There is so much to love about the latest theatre piece from Daniel Kitson, a wry, vastly entertaining and moving meditation on loneliness, solitude, missing voices, and lost selves that it seems a pity not to sing it loudly from the rooftops. Even though he seems rather shy about it and isn’t issuing press tickets: I bought mine.
Just because a show is sold out doesn’t mean that it should not be part of a critical conversation, particularly as each piece made by Kitson is a continuum, and this show speaks not just to the future but also fascinatingly to the theatrical past. Beckett’s Krapp’s Last Tape casts a shadow over this show, and sometimes it is in the shadows that you find the most interesting and delicate things.

The conceit is simple and yet cunningly crafted. Kitson is putting on a play about an elderly man who is putting on a play using some old iPod Shuffles that he found buried in a cupboard at home. Only we never get to the play, because when Kitson hands out the 15 iPods and attached speakers to members of the audience who, by pressing the play button are effectively performing by proxy, mayhem breaks out.

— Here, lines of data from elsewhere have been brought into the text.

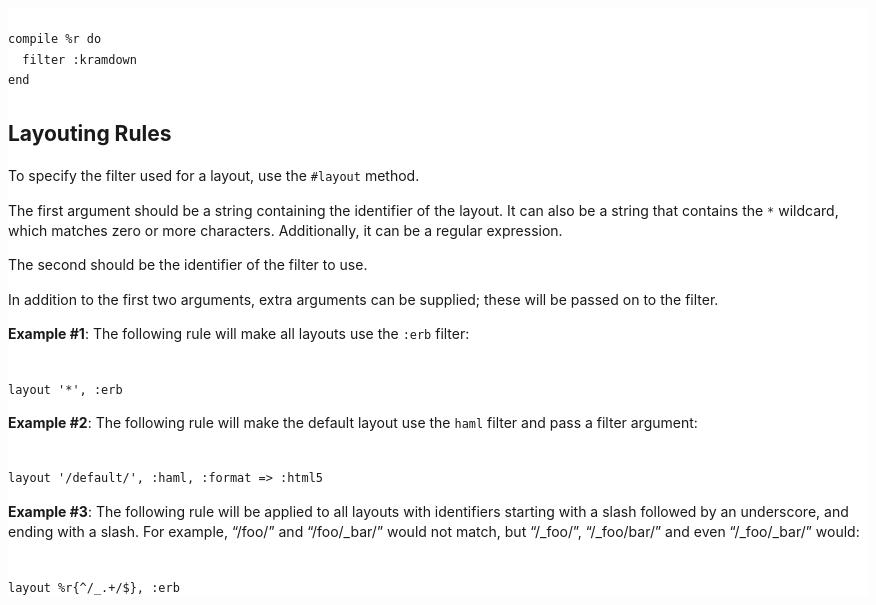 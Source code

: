 <pre><code class="language-ruby">
compile %r</blog/\d{4}/.*/> do
  filter :kramdown
end
</code></pre>

## Layouting Rules

To specify the filter used for a layout, use the `#layout` method.

The first argument should be a string containing the identifier of the layout.
It can also be a string that contains the `*` wildcard, which matches zero or
more characters. Additionally, it can be a regular expression.

The second should be the identifier of the filter to use.

In addition to the first two arguments, extra arguments can be supplied; these
will be passed on to the filter.

**Example #1**: The following rule will make all layouts use the `:erb`
filter:

<pre><code class="language-ruby">
layout '*', :erb</code></pre>

**Example #2**: The following rule will make the default layout use the `haml`
filter and pass a filter argument:

<pre><code class="language-ruby">
layout '/default/', :haml, :format => :html5</code></pre>

**Example #3**: The following rule will be applied to all layouts with identifiers starting with a slash followed by an underscore, and ending with a slash. For example, “/foo/” and “/foo/_bar/” would not match, but “/_foo/”, “/_foo/bar/” and even “/_foo/_bar/” would:

<pre><code class="language-ruby">
layout %r{^/_.+/$}, :erb</code></pre>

From all over the auditorium objections are raised that words are being put into the audiences’ mouths, and they are not being allowed to speak for themselves. Soon there are accusations that Kitson just writes the same show.
It’s brilliantly funny, playing neatly on Kitson’s Eeyore-ish personality, and he smartly stage-manages the back-and-forth dialogue with the recorded voices. In some ways it’s like hearing all the voices – both doubting and consoling – an artist has in their head when they are making a show. Or indeed that all of us have as we go about our daily lives, oblivious to the way the past impacts on the future, yet babbling on until the off switch is flicked and we are silenced forever.
- At Summerhall, Edinburgh, until 30 August. Box office: 0131-226 0000.